TASK TO CARRY OUT:
The result should be every line in the data below that carries the string "name".
(Beginning of TASK INPUT)
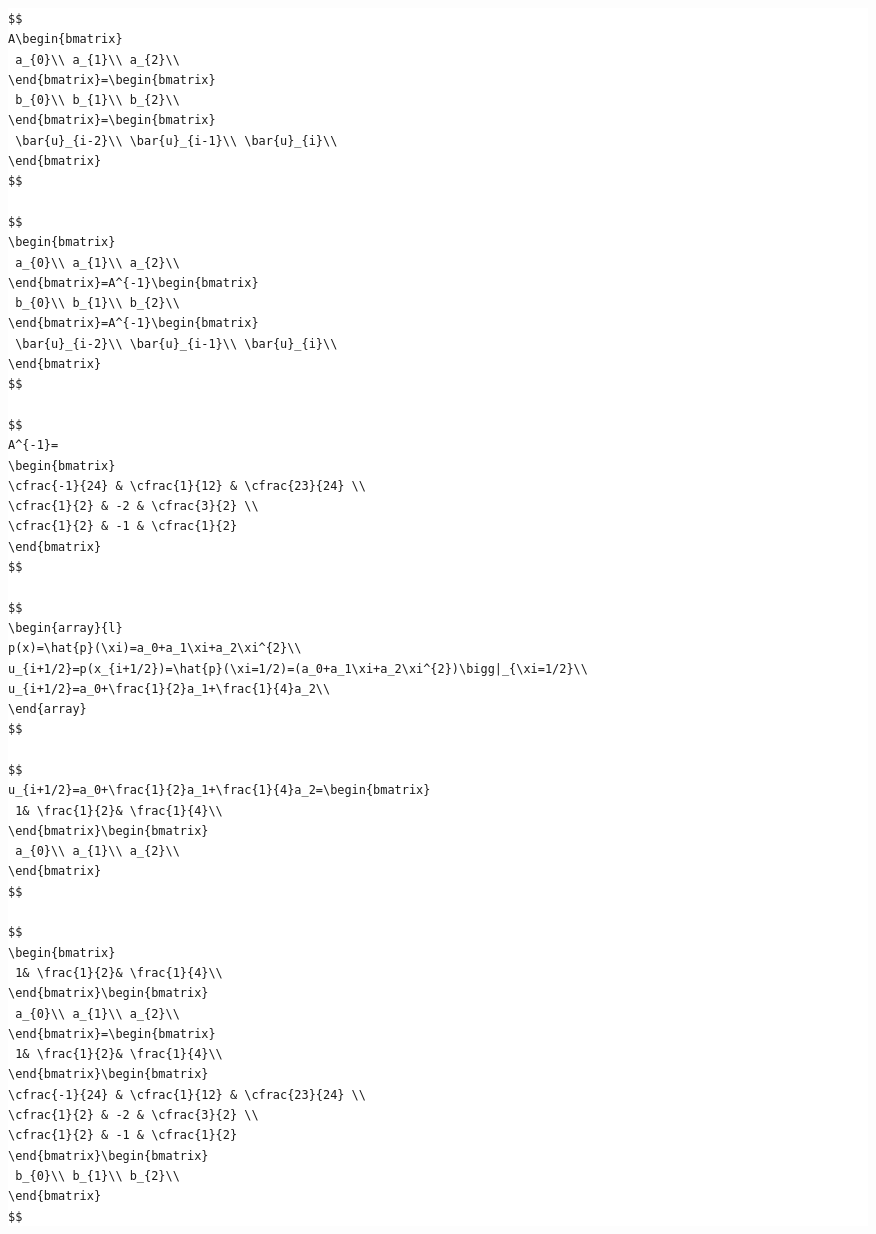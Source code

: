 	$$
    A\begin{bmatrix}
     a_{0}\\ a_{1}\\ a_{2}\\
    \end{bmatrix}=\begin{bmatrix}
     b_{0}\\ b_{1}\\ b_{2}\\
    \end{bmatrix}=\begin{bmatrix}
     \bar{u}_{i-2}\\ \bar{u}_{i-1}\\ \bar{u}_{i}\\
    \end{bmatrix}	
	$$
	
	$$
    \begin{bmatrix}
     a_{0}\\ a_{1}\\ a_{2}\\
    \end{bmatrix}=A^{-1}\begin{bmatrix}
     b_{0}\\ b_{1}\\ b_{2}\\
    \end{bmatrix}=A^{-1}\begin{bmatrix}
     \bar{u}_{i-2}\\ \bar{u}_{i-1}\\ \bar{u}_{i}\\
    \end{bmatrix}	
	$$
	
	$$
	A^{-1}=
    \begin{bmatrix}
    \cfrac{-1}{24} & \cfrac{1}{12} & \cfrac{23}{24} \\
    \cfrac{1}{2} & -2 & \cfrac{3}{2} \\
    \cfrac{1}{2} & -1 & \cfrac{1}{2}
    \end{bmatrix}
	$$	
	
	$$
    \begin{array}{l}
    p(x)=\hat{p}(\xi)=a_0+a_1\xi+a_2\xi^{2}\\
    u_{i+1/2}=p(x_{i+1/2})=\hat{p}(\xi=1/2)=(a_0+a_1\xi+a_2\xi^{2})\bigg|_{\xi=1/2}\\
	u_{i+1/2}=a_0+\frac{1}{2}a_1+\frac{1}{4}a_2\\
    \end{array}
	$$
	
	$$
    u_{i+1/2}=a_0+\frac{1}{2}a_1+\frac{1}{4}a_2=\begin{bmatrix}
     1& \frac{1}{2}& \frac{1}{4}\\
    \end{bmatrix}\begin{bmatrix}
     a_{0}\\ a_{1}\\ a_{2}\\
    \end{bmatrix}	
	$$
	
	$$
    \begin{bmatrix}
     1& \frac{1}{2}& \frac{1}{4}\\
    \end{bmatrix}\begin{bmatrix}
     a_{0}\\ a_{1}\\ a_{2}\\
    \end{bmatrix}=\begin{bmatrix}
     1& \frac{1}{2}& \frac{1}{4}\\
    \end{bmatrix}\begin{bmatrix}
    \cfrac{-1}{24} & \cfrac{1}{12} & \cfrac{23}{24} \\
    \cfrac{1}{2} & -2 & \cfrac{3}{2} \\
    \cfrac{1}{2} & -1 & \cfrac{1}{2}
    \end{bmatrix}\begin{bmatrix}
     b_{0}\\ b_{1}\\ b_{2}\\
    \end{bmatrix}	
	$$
(End of TASK INPUT)
(Beginning of TASK INPUT)
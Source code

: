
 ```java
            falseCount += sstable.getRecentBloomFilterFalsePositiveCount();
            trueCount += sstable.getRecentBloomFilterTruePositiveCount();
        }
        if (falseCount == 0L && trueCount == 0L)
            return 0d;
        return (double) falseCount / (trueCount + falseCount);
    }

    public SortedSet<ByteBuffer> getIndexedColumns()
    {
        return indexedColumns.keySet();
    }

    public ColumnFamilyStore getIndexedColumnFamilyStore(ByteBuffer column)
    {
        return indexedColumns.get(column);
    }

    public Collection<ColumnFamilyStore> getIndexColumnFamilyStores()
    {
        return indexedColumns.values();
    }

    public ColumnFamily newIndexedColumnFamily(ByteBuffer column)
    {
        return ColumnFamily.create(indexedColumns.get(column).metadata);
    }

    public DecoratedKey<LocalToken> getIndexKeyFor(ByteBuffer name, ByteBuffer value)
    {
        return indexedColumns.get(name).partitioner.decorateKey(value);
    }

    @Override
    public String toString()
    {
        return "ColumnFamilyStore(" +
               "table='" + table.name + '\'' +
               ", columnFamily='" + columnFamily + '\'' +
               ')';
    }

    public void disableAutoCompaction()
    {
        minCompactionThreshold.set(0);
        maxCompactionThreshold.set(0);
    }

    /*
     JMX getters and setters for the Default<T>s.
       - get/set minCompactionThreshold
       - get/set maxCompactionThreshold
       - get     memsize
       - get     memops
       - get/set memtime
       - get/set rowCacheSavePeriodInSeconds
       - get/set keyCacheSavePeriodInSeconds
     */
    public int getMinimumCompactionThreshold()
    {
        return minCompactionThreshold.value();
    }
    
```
(End of TASK INPUT)
(Beginning of TASK INPUT)
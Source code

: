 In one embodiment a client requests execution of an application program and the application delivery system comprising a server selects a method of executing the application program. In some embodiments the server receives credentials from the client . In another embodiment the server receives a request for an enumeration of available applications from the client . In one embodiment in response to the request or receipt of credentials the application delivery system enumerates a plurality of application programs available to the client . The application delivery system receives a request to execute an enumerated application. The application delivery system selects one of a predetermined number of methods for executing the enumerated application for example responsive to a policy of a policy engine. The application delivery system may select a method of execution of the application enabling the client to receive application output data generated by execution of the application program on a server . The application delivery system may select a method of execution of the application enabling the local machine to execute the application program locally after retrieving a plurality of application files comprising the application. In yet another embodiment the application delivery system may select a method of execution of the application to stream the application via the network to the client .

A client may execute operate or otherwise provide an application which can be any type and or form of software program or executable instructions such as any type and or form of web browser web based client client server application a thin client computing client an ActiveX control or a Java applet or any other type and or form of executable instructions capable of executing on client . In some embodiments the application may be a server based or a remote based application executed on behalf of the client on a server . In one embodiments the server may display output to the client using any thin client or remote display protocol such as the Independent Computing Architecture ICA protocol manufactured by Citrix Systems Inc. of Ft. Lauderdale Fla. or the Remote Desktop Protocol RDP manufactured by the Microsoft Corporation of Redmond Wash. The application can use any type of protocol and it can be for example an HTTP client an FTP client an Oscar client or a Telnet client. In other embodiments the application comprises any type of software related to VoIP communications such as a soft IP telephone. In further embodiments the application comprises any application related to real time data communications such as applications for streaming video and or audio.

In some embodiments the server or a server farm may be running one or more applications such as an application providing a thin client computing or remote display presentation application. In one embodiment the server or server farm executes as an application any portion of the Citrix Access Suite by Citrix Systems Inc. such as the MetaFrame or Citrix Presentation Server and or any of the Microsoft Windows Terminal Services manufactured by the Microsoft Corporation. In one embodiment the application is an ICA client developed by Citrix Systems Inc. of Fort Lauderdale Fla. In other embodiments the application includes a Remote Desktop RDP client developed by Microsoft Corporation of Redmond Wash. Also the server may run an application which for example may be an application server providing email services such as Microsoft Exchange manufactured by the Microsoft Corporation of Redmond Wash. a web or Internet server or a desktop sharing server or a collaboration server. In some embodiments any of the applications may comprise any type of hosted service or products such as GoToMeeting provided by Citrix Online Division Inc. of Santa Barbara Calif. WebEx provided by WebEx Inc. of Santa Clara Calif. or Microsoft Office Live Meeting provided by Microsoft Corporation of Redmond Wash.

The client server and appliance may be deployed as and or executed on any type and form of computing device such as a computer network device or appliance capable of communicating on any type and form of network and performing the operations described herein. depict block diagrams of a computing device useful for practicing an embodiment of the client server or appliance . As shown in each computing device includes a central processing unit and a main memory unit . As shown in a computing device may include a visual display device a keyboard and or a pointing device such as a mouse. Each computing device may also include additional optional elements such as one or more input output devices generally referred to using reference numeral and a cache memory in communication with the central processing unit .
(End of TASK INPUT)
FINAL ANSWER:
    public DecoratedKey<LocalToken> getIndexKeyFor(ByteBuffer name, ByteBuffer value)
        return indexedColumns.get(name).partitioner.decorateKey(value);
               "table='" + table.name + '\'' +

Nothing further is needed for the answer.